___ Data provided

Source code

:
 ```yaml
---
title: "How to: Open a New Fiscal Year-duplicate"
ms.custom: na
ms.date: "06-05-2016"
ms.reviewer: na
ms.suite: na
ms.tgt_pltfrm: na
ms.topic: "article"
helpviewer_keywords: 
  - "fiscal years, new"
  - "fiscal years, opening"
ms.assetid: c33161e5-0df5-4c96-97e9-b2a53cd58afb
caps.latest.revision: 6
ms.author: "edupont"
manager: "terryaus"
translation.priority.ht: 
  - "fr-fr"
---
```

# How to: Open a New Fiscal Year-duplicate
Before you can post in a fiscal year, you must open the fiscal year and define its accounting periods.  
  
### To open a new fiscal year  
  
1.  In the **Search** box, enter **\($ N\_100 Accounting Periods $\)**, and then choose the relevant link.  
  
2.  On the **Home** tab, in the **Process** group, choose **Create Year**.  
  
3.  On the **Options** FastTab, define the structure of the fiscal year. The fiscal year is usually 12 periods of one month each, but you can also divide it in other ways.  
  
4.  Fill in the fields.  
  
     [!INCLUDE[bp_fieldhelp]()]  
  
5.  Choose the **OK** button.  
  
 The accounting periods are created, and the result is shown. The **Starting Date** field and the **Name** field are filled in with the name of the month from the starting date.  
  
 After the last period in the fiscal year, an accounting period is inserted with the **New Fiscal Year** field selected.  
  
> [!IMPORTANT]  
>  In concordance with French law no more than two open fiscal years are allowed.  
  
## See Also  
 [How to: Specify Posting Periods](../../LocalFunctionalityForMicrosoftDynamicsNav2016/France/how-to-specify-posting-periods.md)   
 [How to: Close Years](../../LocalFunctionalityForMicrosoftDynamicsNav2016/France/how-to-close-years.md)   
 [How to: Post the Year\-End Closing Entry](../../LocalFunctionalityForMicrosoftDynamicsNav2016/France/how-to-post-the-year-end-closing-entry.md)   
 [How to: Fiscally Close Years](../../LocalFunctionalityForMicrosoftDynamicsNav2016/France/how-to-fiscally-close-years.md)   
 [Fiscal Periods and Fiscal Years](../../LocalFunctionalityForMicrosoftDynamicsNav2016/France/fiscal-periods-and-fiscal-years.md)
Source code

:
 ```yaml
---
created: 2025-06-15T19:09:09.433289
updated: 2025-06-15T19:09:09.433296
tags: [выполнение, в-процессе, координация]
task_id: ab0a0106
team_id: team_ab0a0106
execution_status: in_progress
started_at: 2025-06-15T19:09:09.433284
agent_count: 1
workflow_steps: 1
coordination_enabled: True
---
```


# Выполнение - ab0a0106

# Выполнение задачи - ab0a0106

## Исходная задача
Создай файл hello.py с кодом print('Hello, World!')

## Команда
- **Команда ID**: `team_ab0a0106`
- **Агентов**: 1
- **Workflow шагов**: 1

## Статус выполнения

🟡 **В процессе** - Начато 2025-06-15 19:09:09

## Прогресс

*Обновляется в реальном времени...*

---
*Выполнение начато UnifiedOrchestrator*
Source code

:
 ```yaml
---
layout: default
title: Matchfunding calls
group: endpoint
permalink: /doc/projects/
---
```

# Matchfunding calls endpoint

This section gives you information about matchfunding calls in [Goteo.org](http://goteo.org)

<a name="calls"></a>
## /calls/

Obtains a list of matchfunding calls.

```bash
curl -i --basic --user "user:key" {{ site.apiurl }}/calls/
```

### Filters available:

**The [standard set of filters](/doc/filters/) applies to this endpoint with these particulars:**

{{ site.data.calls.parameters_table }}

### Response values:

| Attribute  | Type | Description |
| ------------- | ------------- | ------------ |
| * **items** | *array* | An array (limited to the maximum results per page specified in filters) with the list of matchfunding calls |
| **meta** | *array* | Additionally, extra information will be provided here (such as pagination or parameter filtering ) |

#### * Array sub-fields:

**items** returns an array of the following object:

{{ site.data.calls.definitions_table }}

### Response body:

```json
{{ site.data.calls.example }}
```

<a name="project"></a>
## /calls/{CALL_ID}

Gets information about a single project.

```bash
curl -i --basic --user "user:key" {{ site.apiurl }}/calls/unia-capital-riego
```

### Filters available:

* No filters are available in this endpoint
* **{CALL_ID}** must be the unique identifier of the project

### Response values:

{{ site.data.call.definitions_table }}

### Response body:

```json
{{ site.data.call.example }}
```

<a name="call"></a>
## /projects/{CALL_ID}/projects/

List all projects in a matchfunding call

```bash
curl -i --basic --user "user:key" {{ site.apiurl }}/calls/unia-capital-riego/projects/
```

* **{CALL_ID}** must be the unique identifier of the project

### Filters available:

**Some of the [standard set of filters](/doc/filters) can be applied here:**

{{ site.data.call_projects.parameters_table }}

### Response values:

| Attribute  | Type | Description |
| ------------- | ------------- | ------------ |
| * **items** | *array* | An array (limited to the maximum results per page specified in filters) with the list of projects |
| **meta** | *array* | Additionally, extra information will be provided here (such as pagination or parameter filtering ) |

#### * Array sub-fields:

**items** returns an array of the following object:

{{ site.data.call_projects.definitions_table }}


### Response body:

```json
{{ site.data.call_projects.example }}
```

______

- **What is being asked**: Where the line with "## See Also" ends, your copy should end too; please return exactly the lines from the first line of the data through it.

- **Answer space**:
Source code

:
 ```yaml
---
title: "How to: Open a New Fiscal Year-duplicate"
ms.custom: na
ms.date: "06-05-2016"
ms.reviewer: na
ms.suite: na
ms.tgt_pltfrm: na
ms.topic: "article"
helpviewer_keywords: 
  - "fiscal years, new"
  - "fiscal years, opening"
ms.assetid: c33161e5-0df5-4c96-97e9-b2a53cd58afb
caps.latest.revision: 6
ms.author: "edupont"
manager: "terryaus"
translation.priority.ht: 
  - "fr-fr"
---
```

# How to: Open a New Fiscal Year-duplicate
Before you can post in a fiscal year, you must open the fiscal year and define its accounting periods.  
  
### To open a new fiscal year  
  
1.  In the **Search** box, enter **\($ N\_100 Accounting Periods $\)**, and then choose the relevant link.  
  
2.  On the **Home** tab, in the **Process** group, choose **Create Year**.  
  
3.  On the **Options** FastTab, define the structure of the fiscal year. The fiscal year is usually 12 periods of one month each, but you can also divide it in other ways.  
  
4.  Fill in the fields.  
  
     [!INCLUDE[bp_fieldhelp]()]  
  
5.  Choose the **OK** button.  
  
 The accounting periods are created, and the result is shown. The **Starting Date** field and the **Name** field are filled in with the name of the month from the starting date.  
  
 After the last period in the fiscal year, an accounting period is inserted with the **New Fiscal Year** field selected.  
  
> [!IMPORTANT]  
>  In concordance with French law no more than two open fiscal years are allowed.  
  
## See Also  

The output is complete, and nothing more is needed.